Exercise prompt - I'd like an exact copy of every line from the start of the entries below through the line containing "<p>O-Glycosyl hydrolases (<a", please.

Saved entries -
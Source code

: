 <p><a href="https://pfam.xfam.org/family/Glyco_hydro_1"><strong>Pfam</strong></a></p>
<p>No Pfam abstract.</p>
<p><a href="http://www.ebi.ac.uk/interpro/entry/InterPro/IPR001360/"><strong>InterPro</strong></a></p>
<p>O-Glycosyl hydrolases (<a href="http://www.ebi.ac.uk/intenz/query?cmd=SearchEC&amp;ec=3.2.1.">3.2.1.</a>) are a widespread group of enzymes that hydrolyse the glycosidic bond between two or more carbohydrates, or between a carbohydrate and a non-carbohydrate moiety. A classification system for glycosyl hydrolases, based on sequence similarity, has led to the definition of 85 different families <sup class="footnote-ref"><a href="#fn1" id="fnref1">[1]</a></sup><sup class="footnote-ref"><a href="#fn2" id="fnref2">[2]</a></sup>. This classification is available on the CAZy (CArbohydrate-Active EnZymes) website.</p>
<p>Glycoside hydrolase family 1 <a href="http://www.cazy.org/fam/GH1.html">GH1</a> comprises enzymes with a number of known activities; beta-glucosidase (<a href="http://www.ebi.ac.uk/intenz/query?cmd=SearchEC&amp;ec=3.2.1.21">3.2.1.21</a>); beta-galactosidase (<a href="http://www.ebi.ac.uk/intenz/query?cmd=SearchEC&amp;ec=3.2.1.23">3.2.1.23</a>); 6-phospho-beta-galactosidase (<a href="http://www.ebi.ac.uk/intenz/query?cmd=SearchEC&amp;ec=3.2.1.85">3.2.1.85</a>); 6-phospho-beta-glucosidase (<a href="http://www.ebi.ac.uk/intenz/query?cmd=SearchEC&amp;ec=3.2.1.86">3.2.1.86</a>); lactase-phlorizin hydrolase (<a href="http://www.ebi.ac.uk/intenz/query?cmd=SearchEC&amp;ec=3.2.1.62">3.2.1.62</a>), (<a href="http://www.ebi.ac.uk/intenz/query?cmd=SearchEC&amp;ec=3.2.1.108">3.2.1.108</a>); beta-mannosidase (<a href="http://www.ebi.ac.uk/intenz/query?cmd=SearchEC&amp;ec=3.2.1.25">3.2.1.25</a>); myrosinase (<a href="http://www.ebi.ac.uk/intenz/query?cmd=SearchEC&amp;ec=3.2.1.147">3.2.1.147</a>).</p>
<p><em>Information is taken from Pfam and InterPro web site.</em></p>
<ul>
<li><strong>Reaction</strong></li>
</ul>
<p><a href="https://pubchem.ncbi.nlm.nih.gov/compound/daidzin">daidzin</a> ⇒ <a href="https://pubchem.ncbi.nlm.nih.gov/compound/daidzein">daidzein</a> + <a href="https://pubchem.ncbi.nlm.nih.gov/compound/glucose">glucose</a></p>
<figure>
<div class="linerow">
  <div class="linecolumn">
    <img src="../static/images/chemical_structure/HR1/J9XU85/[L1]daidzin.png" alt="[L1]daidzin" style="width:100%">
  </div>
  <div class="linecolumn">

Solution to this exercise -
Source code

: <p><a href="https://pfam.xfam.org/family/Glyco_hydro_1"><strong>Pfam</strong></a></p>
<p>No Pfam abstract.</p>
<p><a href="http://www.ebi.ac.uk/interpro/entry/InterPro/IPR001360/"><strong>InterPro</strong></a></p>
<p>O-Glycosyl hydrolases (<a href="http://www.ebi.ac.uk/intenz/query?cmd=SearchEC&amp;ec=3.2.1.">3.2.1.</a>) are a widespread group of enzymes that hydrolyse the glycosidic bond between two or more carbohydrates, or between a carbohydrate and a non-carbohydrate moiety. A classification system for glycosyl hydrolases, based on sequence similarity, has led to the definition of 85 different families <sup class="footnote-ref"><a href="#fn1" id="fnref1">[1]</a></sup><sup class="footnote-ref"><a href="#fn2" id="fnref2">[2]</a></sup>. This classification is available on the CAZy (CArbohydrate-Active EnZymes) website.</p>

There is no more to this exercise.